On the technological front, AT&T opened the first commercial long-distance phone line from New York to Chicago. It could only handle one call at a time, and the price was steep, even by today’s standards–$9.00 for the first five minutes.

Americans were humming Daisy Bell (a.k.a., Bicycle Built for Two) and the world was introduced to Sherlock Holmes and Dr. Watson when Arthur Conan Doyle published The Adventures of Sherlock Holmes, naming the main character for Oliver Wendell Holmes.

In sports, the first official basketball game was played. The first nets were actually peach baskets. No word on who won the game.
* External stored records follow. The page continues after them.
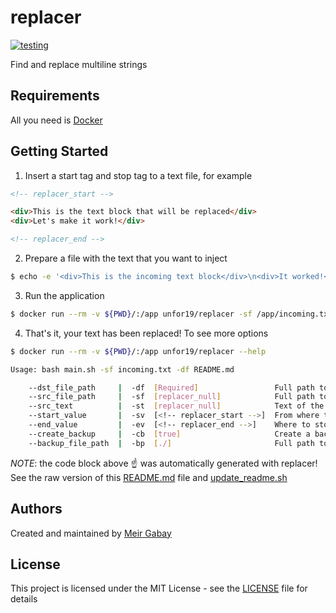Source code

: # replacer

[![testing](https://github.com/unfor19/replacer/workflows/testing/badge.svg)](<(https://github.com/unfor19/replacer/actions?query=workflow%3Atesting)>)

Find and replace multiline strings

## Requirements

All you need is [Docker](https://docs.docker.com/get-docker/)

## Getting Started

1. Insert a start tag and stop tag to a text file, for example

```html
<!-- replacer_start -->

<div>This is the text block that will be replaced</div>
<div>Let's make it work!</div>

<!-- replacer_end -->
```

2. Prepare a file with the text that you want to inject

```bash
$ echo -e '<div>This is the incoming text block</div>\n<div>It worked!</div>' > incoming.txt
```

3. Run the application

```bash
$ docker run --rm -v ${PWD}/:/app unfor19/replacer -sf /app/incoming.txt -df /app/README.md
```

4. That's it, your text has been replaced! To see more options

<!-- replacer_start_help -->

```bash
$ docker run --rm -v ${PWD}/:/app unfor19/replacer --help

Usage: bash main.sh -sf incoming.txt -df README.md

	--dst_file_path     |  -df  [Required]                 Full path to destination file
	--src_file_path     |  -sf  [replacer_null]            Full path to source file that will be injected
	--src_text          |  -st  [replacer_null]            Text of the source to inject
	--start_value       |  -sv  [<!-- replacer_start -->]  From where to start
	--end_value         |  -ev  [<!-- replacer_end -->]    Where to stop
	--create_backup     |  -cb  [true]                     Create a backup file
	--backup_file_path  |  -bp  [./]                       Full path to backup file

```

<!-- replacer_end_help -->

_NOTE_: the code block above :point_up: was automatically generated with replacer! See the raw version of this [README.md](https://raw.githubusercontent.com/unfor19/replacer/master/README.md) file and [update_readme.sh](https://github.com/unfor19/replacer/blob/master/scripts/update_readme.sh)

## Authors

Created and maintained by [Meir Gabay](https://github.com/unfor19)

## License

This project is licensed under the MIT License - see the [LICENSE](https://github.com/unfor19/replacer/blob/master/LICENSE) file for details
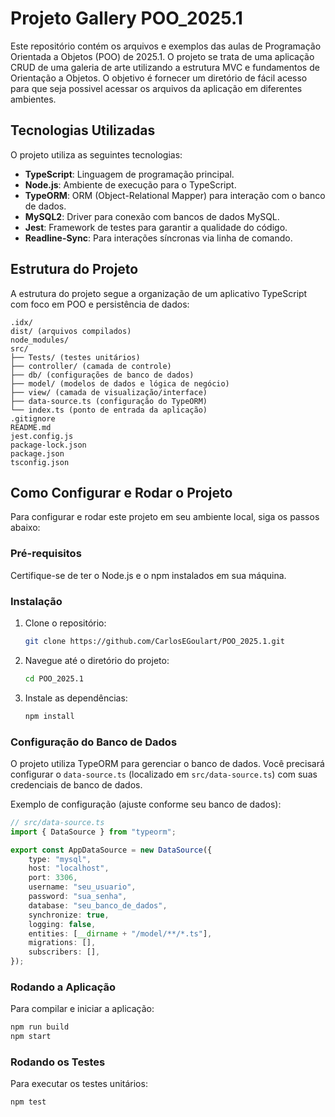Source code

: # Projeto Gallery POO_2025.1

Este repositório contém os arquivos e exemplos das aulas de Programação Orientada a Objetos (POO) de 2025.1.
O projeto se trata de uma aplicação CRUD de uma galeria de arte utilizando a estrutura MVC e fundamentos de Orientação a Objetos.
O objetivo é fornecer um diretório de fácil acesso para que seja possivel acessar os arquivos da aplicação em diferentes ambientes.

## Tecnologias Utilizadas

O projeto utiliza as seguintes tecnologias:

- **TypeScript**: Linguagem de programação principal.
- **Node.js**: Ambiente de execução para o TypeScript.
- **TypeORM**: ORM (Object-Relational Mapper) para interação com o banco de dados.
- **MySQL2**: Driver para conexão com bancos de dados MySQL.
- **Jest**: Framework de testes para garantir a qualidade do código.
- **Readline-Sync**: Para interações síncronas via linha de comando.

## Estrutura do Projeto

A estrutura do projeto segue a organização de um aplicativo TypeScript com foco em POO e persistência de dados:

```
.idx/
dist/ (arquivos compilados)
node_modules/
src/
├── Tests/ (testes unitários)
├── controller/ (camada de controle)
├── db/ (configurações de banco de dados)
├── model/ (modelos de dados e lógica de negócio)
├── view/ (camada de visualização/interface)
├── data-source.ts (configuração do TypeORM)
└── index.ts (ponto de entrada da aplicação)
.gitignore
README.md
jest.config.js
package-lock.json
package.json
tsconfig.json
```

## Como Configurar e Rodar o Projeto

Para configurar e rodar este projeto em seu ambiente local, siga os passos abaixo:

### Pré-requisitos

Certifique-se de ter o Node.js e o npm instalados em sua máquina.

### Instalação

1. Clone o repositório:
   ```bash
   git clone https://github.com/CarlosEGoulart/POO_2025.1.git
   ```
2. Navegue até o diretório do projeto:
   ```bash
   cd POO_2025.1
   ```
3. Instale as dependências:
   ```bash
   npm install
   ```

### Configuração do Banco de Dados

O projeto utiliza TypeORM para gerenciar o banco de dados. Você precisará configurar o `data-source.ts` (localizado em `src/data-source.ts`) com suas credenciais de banco de dados.

Exemplo de configuração (ajuste conforme seu banco de dados):

```typescript
// src/data-source.ts
import { DataSource } from "typeorm";

export const AppDataSource = new DataSource({
    type: "mysql",
    host: "localhost",
    port: 3306,
    username: "seu_usuario",
    password: "sua_senha",
    database: "seu_banco_de_dados",
    synchronize: true,
    logging: false,
    entities: [__dirname + "/model/**/*.ts"],
    migrations: [],
    subscribers: [],
});
```

### Rodando a Aplicação

Para compilar e iniciar a aplicação:

```bash
npm run build
npm start
```

### Rodando os Testes

Para executar os testes unitários:

```bash
npm test
```

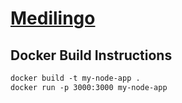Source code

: # [Medilingo](https://medilingo-227943627758.us-central1.run.app)
## Docker Build Instructions 
```Dockerfile
docker build -t my-node-app .
docker run -p 3000:3000 my-node-app
```
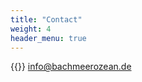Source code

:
 ```yaml
---
title: "Contact"
weight: 4
header_menu: true
---
```


{{<icon class="fa fa-envelope">}}&nbsp;[info@bachmeerozean.de](mailto:info@bachmeerozean.de)

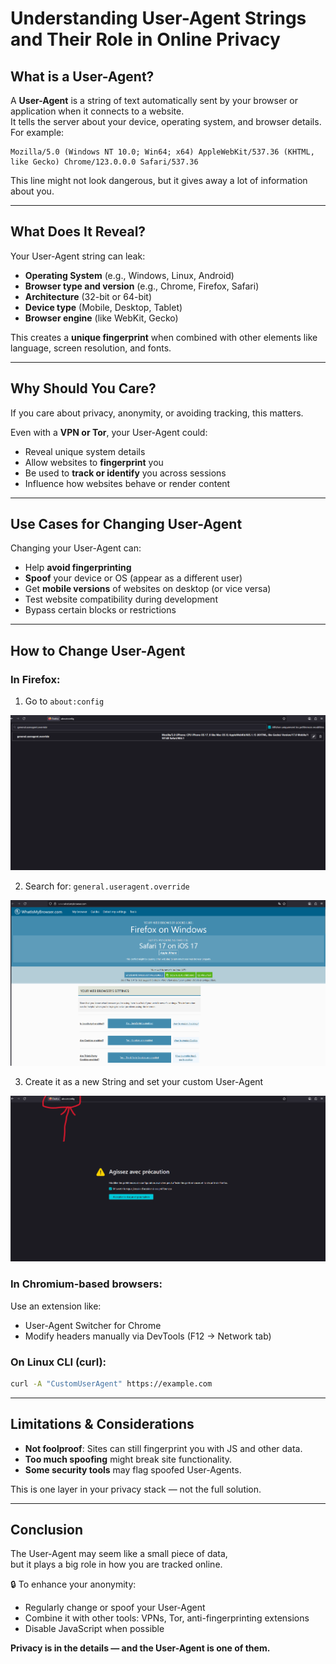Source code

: 
# Understanding User-Agent Strings and Their Role in Online Privacy

## What is a User-Agent?

A **User-Agent** is a string of text automatically sent by your browser or application when it connects to a website.  
It tells the server about your device, operating system, and browser details. For example:

```
Mozilla/5.0 (Windows NT 10.0; Win64; x64) AppleWebKit/537.36 (KHTML, like Gecko) Chrome/123.0.0.0 Safari/537.36
```

This line might not look dangerous, but it gives away a lot of information about you.

---

## What Does It Reveal?

Your User-Agent string can leak:

- **Operating System** (e.g., Windows, Linux, Android)
- **Browser type and version** (e.g., Chrome, Firefox, Safari)
- **Architecture** (32-bit or 64-bit)
- **Device type** (Mobile, Desktop, Tablet)
- **Browser engine** (like WebKit, Gecko)

This creates a **unique fingerprint** when combined with other elements like language, screen resolution, and fonts.

---

## Why Should You Care?

If you care about privacy, anonymity, or avoiding tracking, this matters.

Even with a **VPN or Tor**, your User-Agent could:

- Reveal unique system details
- Allow websites to **fingerprint** you
- Be used to **track or identify** you across sessions
- Influence how websites behave or render content

---

## Use Cases for Changing User-Agent

Changing your User-Agent can:

- Help **avoid fingerprinting**
- **Spoof** your device or OS (appear as a different user)
- Get **mobile versions** of websites on desktop (or vice versa)
- Test website compatibility during development
- Bypass certain blocks or restrictions

---

## How to Change User-Agent

### In Firefox:
1. Go to `about:config`

![Alt text](caps/ua1.png)
  
2. Search for: `general.useragent.override`

 ![Alt text](caps/ua2.png)

3. Create it as a new String and set your custom User-Agent

![Alt text](caps/ua3.png)

### In Chromium-based browsers:
Use an extension like:
- User-Agent Switcher for Chrome
- Modify headers manually via DevTools (F12 → Network tab)

### On Linux CLI (curl):
```bash
curl -A "CustomUserAgent" https://example.com
```

---

## Limitations & Considerations

- **Not foolproof**: Sites can still fingerprint you with JS and other data.
- **Too much spoofing** might break site functionality.
- **Some security tools** may flag spoofed User-Agents.

This is one layer in your privacy stack — not the full solution.

---

## Conclusion

The User-Agent may seem like a small piece of data,  
but it plays a big role in how you are tracked online.

🔒 To enhance your anonymity:
- Regularly change or spoof your User-Agent
- Combine it with other tools: VPNs, Tor, anti-fingerprinting extensions
- Disable JavaScript when possible

**Privacy is in the details — and the User-Agent is one of them.**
7 thoughts on “The Year Was 1892

  1. I love the articles that show what happened during a year that was significant to research on an ancestor. A previous article about the conditions in New York City in 1853 was greatly appreciated. Keep up the good work!

  2. I was fascinated to see the photo of children in Lucky Strike, Alberta. My great-grandparents homesteaded there from about 1900 to 1917, when they returned to Kentucky. Their names were John William Dearinger and Sarah Ann (Atha) Dearinger. Their daughter Izora was the only one to stay in Alberta. She married Bert Roe in Alberta and their descendants still live there.

  3. That was the year my maternal grandmother, Hattie Jones, graduated from college! It was the old New Albany (IN) Business College. I have her graduation photo, but it’s much too large to scan, however she did list all her fellow graduates on the back! She was the great grandaughter of Dr. Peter Trisler, one of Kentucky’s pioneer physicians!

  4. I enjoy very much these articles on the different centuries. My Dad was born January 25, 1892. He started to school in 1898 and went through the Sixth Reader, which was the equivalent of an eighth grade education at that time. The Milnes Arithmetic books and the Franklin readers were being used at that time and I have copies of all the originals of both of these as well as copies of many other school books back to 1845, which is a Milnes algebra book and is leather-bound.
    I especially appreciate the historic events of each of the years. I’m a genealogical researcher and a history buff.

  5. Why are the recent “The Year Was . . .” all reprints of past articles? Will you be doing any new ones soon?

  6. It should be noted that physical restoration has begun on the Ellis Island. It is being carried out by a company called Paragon Restoration from Kenilworth, NJ. Without this important work we would have records but we would loose a huge part of our Hisory.